Stored items:
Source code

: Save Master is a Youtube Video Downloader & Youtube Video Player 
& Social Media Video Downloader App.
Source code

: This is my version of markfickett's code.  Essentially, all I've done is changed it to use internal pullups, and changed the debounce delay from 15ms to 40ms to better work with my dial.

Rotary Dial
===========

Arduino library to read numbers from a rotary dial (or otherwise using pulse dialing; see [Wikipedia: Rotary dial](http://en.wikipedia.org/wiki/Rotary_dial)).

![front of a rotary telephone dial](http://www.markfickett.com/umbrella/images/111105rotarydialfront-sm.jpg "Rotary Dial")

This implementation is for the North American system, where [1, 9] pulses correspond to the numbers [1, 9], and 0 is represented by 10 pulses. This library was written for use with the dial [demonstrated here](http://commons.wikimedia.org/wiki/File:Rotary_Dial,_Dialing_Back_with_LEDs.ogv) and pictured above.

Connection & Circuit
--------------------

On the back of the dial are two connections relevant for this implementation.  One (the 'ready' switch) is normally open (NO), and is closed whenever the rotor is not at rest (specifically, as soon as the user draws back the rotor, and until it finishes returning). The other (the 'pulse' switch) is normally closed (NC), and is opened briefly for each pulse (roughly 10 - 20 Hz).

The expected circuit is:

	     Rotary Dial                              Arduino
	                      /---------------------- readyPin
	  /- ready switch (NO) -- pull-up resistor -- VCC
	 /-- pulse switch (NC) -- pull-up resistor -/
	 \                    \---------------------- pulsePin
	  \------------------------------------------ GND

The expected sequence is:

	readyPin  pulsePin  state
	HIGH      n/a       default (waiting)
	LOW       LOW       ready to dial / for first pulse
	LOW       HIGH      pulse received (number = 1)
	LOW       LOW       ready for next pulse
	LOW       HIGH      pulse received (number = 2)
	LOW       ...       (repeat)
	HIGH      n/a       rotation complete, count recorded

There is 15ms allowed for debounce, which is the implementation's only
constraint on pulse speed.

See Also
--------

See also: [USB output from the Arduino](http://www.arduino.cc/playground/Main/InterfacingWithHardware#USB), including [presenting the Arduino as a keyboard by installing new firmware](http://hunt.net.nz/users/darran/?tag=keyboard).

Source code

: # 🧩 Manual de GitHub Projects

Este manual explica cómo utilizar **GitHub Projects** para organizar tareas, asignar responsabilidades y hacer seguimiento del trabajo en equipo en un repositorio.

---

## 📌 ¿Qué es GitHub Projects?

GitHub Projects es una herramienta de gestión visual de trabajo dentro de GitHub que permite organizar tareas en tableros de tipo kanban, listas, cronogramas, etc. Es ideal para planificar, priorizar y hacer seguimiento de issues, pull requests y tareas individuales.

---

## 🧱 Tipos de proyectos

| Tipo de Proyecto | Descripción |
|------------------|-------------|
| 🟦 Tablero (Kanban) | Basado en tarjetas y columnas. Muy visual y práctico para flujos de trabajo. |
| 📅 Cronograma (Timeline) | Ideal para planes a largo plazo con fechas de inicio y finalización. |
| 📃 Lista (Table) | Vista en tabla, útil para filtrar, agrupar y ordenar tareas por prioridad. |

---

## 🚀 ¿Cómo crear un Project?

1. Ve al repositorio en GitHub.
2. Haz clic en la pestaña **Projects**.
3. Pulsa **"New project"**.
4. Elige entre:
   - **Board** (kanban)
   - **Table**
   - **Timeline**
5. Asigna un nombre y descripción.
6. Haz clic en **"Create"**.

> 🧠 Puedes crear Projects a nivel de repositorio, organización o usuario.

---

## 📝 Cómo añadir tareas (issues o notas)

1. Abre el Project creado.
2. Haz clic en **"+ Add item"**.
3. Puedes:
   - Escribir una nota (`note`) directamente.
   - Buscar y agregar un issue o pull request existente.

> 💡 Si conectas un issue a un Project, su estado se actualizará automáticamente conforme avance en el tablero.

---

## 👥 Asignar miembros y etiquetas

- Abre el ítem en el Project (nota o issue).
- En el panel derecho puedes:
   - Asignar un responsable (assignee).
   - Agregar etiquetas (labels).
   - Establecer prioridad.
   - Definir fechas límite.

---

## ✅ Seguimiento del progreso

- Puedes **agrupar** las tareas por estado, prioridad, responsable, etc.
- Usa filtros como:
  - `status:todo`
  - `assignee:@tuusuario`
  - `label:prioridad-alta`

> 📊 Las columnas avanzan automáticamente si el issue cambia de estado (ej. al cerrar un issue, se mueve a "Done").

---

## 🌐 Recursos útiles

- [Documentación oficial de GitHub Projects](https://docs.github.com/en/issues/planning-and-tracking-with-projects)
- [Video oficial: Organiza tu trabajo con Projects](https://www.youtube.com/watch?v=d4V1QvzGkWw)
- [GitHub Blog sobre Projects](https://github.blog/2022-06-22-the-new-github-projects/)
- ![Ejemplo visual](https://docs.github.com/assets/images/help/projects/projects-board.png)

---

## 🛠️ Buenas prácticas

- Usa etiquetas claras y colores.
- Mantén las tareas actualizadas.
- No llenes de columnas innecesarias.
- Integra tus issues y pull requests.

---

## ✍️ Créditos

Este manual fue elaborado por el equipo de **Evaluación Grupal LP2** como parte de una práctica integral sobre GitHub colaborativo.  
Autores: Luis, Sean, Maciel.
...
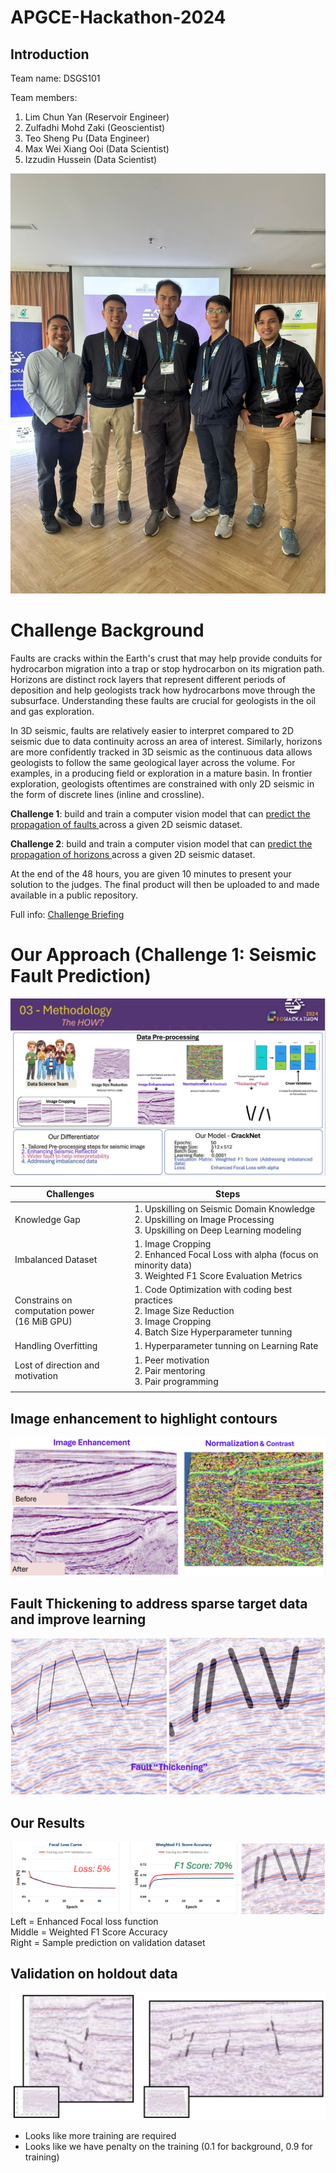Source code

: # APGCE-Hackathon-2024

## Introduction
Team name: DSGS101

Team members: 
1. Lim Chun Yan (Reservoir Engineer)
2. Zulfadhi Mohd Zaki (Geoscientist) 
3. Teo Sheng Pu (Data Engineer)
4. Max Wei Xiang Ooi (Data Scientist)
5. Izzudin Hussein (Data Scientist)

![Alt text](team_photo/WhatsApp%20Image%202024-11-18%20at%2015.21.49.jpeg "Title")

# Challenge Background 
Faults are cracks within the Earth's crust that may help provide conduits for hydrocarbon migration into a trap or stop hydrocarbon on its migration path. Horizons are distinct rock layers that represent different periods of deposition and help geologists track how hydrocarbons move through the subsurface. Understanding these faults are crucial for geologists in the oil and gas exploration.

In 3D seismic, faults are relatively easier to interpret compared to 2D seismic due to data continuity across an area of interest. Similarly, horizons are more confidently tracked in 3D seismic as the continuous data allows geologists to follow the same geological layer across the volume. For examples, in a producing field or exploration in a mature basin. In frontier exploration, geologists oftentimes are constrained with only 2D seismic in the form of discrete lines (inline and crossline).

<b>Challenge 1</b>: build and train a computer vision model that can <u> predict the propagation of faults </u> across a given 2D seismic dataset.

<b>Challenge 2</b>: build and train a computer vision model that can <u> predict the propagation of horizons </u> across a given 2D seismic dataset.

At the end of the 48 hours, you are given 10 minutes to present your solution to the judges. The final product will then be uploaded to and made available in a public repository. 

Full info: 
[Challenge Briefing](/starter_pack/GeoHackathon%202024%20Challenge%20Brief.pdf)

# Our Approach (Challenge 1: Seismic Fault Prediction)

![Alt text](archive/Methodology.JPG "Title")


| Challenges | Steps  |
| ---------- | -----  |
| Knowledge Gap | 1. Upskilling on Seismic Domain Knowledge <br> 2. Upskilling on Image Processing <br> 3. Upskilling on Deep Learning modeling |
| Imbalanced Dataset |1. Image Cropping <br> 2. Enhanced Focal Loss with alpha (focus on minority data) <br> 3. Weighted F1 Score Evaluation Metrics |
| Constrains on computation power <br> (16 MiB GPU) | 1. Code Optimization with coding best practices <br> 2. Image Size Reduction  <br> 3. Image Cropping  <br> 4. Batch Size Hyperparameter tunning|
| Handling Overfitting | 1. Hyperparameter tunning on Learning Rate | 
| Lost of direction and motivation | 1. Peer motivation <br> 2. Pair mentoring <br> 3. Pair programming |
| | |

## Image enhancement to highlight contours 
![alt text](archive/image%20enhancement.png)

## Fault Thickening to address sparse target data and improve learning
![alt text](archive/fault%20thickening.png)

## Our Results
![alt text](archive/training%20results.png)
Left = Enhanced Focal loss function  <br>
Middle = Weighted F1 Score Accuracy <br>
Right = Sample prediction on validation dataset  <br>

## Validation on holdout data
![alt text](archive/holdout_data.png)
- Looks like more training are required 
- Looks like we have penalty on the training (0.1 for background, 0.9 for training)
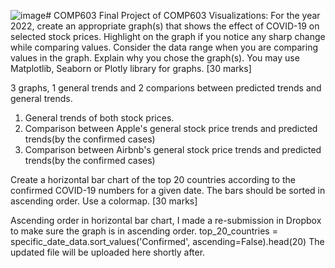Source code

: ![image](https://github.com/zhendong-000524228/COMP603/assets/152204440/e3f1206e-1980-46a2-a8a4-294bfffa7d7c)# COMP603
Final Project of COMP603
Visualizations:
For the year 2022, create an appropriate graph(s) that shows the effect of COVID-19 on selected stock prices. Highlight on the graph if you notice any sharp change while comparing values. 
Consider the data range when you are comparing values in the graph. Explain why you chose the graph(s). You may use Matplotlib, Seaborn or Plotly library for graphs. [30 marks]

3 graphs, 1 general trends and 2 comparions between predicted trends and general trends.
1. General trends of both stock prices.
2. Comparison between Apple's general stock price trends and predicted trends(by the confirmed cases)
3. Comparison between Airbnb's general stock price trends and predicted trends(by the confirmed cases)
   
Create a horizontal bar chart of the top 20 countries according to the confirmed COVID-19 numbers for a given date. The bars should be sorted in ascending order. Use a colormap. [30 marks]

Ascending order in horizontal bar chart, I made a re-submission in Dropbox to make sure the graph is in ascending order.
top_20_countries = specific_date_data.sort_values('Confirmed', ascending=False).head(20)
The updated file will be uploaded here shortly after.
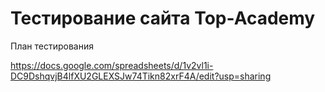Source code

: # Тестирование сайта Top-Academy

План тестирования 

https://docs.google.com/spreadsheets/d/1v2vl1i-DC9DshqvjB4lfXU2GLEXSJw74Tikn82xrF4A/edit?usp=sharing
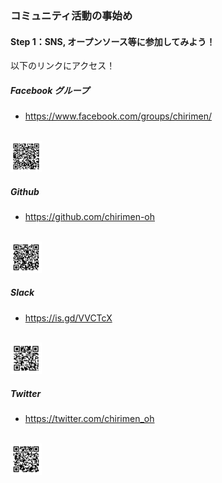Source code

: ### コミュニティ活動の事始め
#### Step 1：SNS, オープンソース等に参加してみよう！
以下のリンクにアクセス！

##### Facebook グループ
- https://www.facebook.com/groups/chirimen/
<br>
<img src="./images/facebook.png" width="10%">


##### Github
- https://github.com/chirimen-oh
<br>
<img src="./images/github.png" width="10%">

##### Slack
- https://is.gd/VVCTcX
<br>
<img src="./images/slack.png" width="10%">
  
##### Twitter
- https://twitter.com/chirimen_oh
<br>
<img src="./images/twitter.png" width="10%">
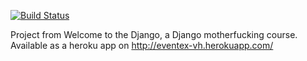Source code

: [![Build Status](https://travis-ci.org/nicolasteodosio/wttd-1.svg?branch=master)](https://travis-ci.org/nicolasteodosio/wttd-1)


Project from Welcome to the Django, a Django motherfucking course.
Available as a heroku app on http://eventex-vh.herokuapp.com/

**TASK DETAILS**
Proceeding from the line containing "with my dial." through the line containing "of a rotary", transcribe the lines above exactly, both end lines included.

**EXPECTED ANSWER**
: This is my version of markfickett's code.  Essentially, all I've done is changed it to use internal pullups, and changed the debounce delay from 15ms to 40ms to better work with my dial.

Rotary Dial
===========

Arduino library to read numbers from a rotary dial (or otherwise using pulse dialing; see [Wikipedia: Rotary dial](http://en.wikipedia.org/wiki/Rotary_dial)).

![front of a rotary telephone dial](http://www.markfickett.com/umbrella/images/111105rotarydialfront-sm.jpg "Rotary Dial")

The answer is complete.